Each of the lines from the one that contains "Due to physical" to the end of the entries below should be output exactly.

┏━━

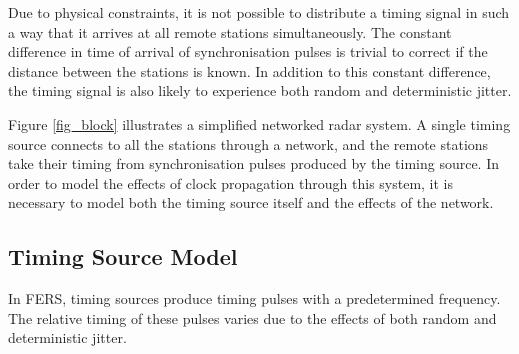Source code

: \documentclass[a4paper,10pt]{article}
\begin{document}
Due to physical constraints, it is not possible to distribute a timing signal in such a way that it arrives at all remote stations simultaneously. The constant difference in time of arrival of synchronisation pulses is trivial to correct if the distance between the stations is known. In addition to this constant difference, the timing signal is also likely to experience both random and deterministic jitter\cite{maxim}.

Figure \ref{fig_block} illustrates a simplified networked radar system. A single timing source connects to all the stations through a network, and the remote stations take their timing from synchronisation pulses produced by the timing source. In order to model the effects of clock propagation through this system, it is necessary to model both the timing source itself and the effects of the network.

\subsection{Timing Source Model}
In FERS, timing sources produce timing pulses with a predetermined frequency. The relative timing of these pulses varies due to the effects of both random and deterministic jitter.



\end{document}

┗━━

- YOUR RESPONSE -
Due to physical constraints, it is not possible to distribute a timing signal in such a way that it arrives at all remote stations simultaneously. The constant difference in time of arrival of synchronisation pulses is trivial to correct if the distance between the stations is known. In addition to this constant difference, the timing signal is also likely to experience both random and deterministic jitter\cite{maxim}.

Figure \ref{fig_block} illustrates a simplified networked radar system. A single timing source connects to all the stations through a network, and the remote stations take their timing from synchronisation pulses produced by the timing source. In order to model the effects of clock propagation through this system, it is necessary to model both the timing source itself and the effects of the network.

\subsection{Timing Source Model}
In FERS, timing sources produce timing pulses with a predetermined frequency. The relative timing of these pulses varies due to the effects of both random and deterministic jitter.



\end{document}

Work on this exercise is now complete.